* **Given records**
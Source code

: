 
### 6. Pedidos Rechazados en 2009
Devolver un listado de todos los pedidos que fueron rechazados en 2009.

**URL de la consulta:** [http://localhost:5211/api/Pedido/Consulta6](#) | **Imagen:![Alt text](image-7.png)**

* **Description of the task**
Set down exactly the line that holds "Devolver un listado" and all lines after it to the end of the data.

* **Solution to the exercise**
Devolver un listado de todos los pedidos que fueron rechazados en 2009.

**URL de la consulta:** [http://localhost:5211/api/Pedido/Consulta6](#) | **Imagen:![Alt text](image-7.png)**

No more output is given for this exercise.